→ PROMPT
Restate the records word for word. Include no pictures.

Data records:

[Start of Attachment]

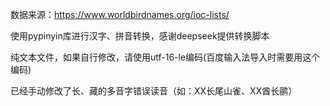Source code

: 数据来源：https://www.worldbirdnames.org/ioc-lists/

使用pypinyin库进行汉字、拼音转换，感谢deepseek提供转换脚本

纯文本文件，如果自行修改，请使用utf-16-le编码(百度输入法导入时需要用这个编码)

已经手动修改了长、藏的多音字错误读音（如：XX长尾山雀、XX酋长鹂）
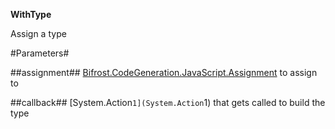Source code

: **WithType**

Assign a type

#Parameters#


##assignment##
[Bifrost.CodeGeneration.JavaScript.Assignment](Bifrost.CodeGeneration.JavaScript.Assignment) to assign to

##callback##
[System.Action`1](System.Action`1) that gets called to build the type
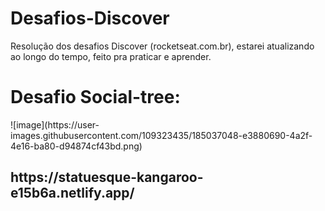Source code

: # Desafios-Discover
Resolução dos desafios Discover (rocketseat.com.br), estarei atualizando ao longo do tempo, feito pra praticar e aprender.

<h1>Desafio Social-tree:</h1>
![image](https://user-images.githubusercontent.com/109323435/185037048-e3880690-4a2f-4e16-ba80-d94874cf43bd.png)

<h2>https://statuesque-kangaroo-e15b6a.netlify.app/</h2>
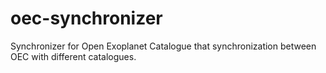 # oec-synchronizer
Synchronizer for Open Exoplanet Catalogue that synchronization between OEC with different catalogues.
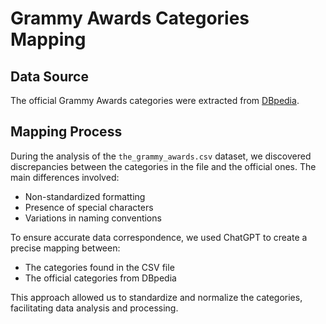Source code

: # Grammy Awards Categories Mapping

## Data Source
The official Grammy Awards categories were extracted from [DBpedia](https://dbpedia.org/page/List_of_Grammy_Award_categories).

## Mapping Process
During the analysis of the `the_grammy_awards.csv` dataset, we discovered discrepancies between the categories in the file and the official ones. The main differences involved:
- Non-standardized formatting
- Presence of special characters
- Variations in naming conventions

To ensure accurate data correspondence, we used ChatGPT to create a precise mapping between:
- The categories found in the CSV file
- The official categories from DBpedia

This approach allowed us to standardize and normalize the categories, facilitating data analysis and processing.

[End of Attachment]

→ RESPONSE TO THIS EXERCISE
Source code

: 数据来源：https://www.worldbirdnames.org/ioc-lists/

使用pypinyin库进行汉字、拼音转换，感谢deepseek提供转换脚本

纯文本文件，如果自行修改，请使用utf-16-le编码(百度输入法导入时需要用这个编码)

已经手动修改了长、藏的多音字错误读音（如：XX长尾山雀、XX酋长鹂）
Source code

: **WithType**

Assign a type

#Parameters#


##assignment##
[Bifrost.CodeGeneration.JavaScript.Assignment](Bifrost.CodeGeneration.JavaScript.Assignment) to assign to

##callback##
[System.Action`1](System.Action`1) that gets called to build the type
Source code

: # Desafios-Discover
Resolução dos desafios Discover (rocketseat.com.br), estarei atualizando ao longo do tempo, feito pra praticar e aprender.

<h1>Desafio Social-tree:</h1>
![image](https://user-images.githubusercontent.com/109323435/185037048-e3880690-4a2f-4e16-ba80-d94874cf43bd.png)

<h2>https://statuesque-kangaroo-e15b6a.netlify.app/</h2>
 # oec-synchronizer
Synchronizer for Open Exoplanet Catalogue that synchronization between OEC with different catalogues.
Source code

: # Grammy Awards Categories Mapping

## Data Source
The official Grammy Awards categories were extracted from [DBpedia](https://dbpedia.org/page/List_of_Grammy_Award_categories).

## Mapping Process
During the analysis of the `the_grammy_awards.csv` dataset, we discovered discrepancies between the categories in the file and the official ones. The main differences involved:
- Non-standardized formatting
- Presence of special characters
- Variations in naming conventions

To ensure accurate data correspondence, we used ChatGPT to create a precise mapping between:
- The categories found in the CSV file
- The official categories from DBpedia

This approach allowed us to standardize and normalize the categories, facilitating data analysis and processing.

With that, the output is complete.